--- GIVEN ENTRIES Enclosed Below ---

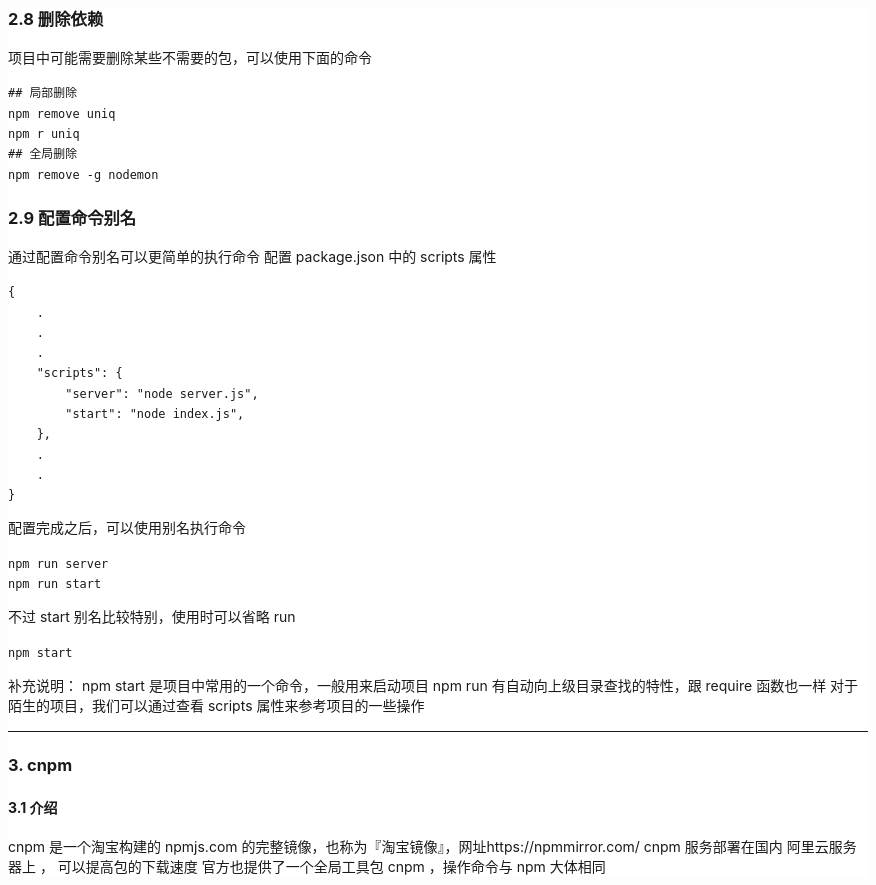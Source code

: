 
### 2.8 删除依赖
项目中可能需要删除某些不需要的包，可以使用下面的命令
```
## 局部删除
npm remove uniq
npm r uniq
## 全局删除
npm remove -g nodemon
```



### 2.9 配置命令别名
通过配置命令别名可以更简单的执行命令
配置 package.json 中的 scripts 属性
```
{
    .
    .
    .
    "scripts": {
        "server": "node server.js",
        "start": "node index.js",
    },
    .
    .
}

```

配置完成之后，可以使用别名执行命令
```
npm run server
npm run start
```

不过 start 别名比较特别，使用时可以省略 run
```
npm start
```

补充说明：
npm start 是项目中常用的一个命令，一般用来启动项目
npm run 有自动向上级目录查找的特性，跟 require 函数也一样
对于陌生的项目，我们可以通过查看 scripts 属性来参考项目的一些操作

---------------------------------------------------------------------------------

### 3. cnpm

#### 3.1 介绍
cnpm 是一个淘宝构建的 npmjs.com 的完整镜像，也称为『淘宝镜像』，网址https://npmmirror.com/
cnpm 服务部署在国内 阿里云服务器上 ， 可以提高包的下载速度
官方也提供了一个全局工具包 cnpm ，操作命令与 npm 大体相同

--- End of Enclosed GIVEN ENTRIES ---

WORK TASK:
Return all records above verbatim without their pictures.

THE ANSWER:
Source code

: 
### 2.8 删除依赖
项目中可能需要删除某些不需要的包，可以使用下面的命令
```
## 局部删除
npm remove uniq
npm r uniq
## 全局删除
npm remove -g nodemon
```



### 2.9 配置命令别名
通过配置命令别名可以更简单的执行命令
配置 package.json 中的 scripts 属性
```
{
    .
    .
    .
    "scripts": {
        "server": "node server.js",
        "start": "node index.js",
    },
    .
    .
}

```

配置完成之后，可以使用别名执行命令
```
npm run server
npm run start
```

不过 start 别名比较特别，使用时可以省略 run
```
npm start
```

补充说明：
npm start 是项目中常用的一个命令，一般用来启动项目
npm run 有自动向上级目录查找的特性，跟 require 函数也一样
对于陌生的项目，我们可以通过查看 scripts 属性来参考项目的一些操作

---------------------------------------------------------------------------------

### 3. cnpm

#### 3.1 介绍
cnpm 是一个淘宝构建的 npmjs.com 的完整镜像，也称为『淘宝镜像』，网址https://npmmirror.com/
cnpm 服务部署在国内 阿里云服务器上 ， 可以提高包的下载速度
官方也提供了一个全局工具包 cnpm ，操作命令与 npm 大体相同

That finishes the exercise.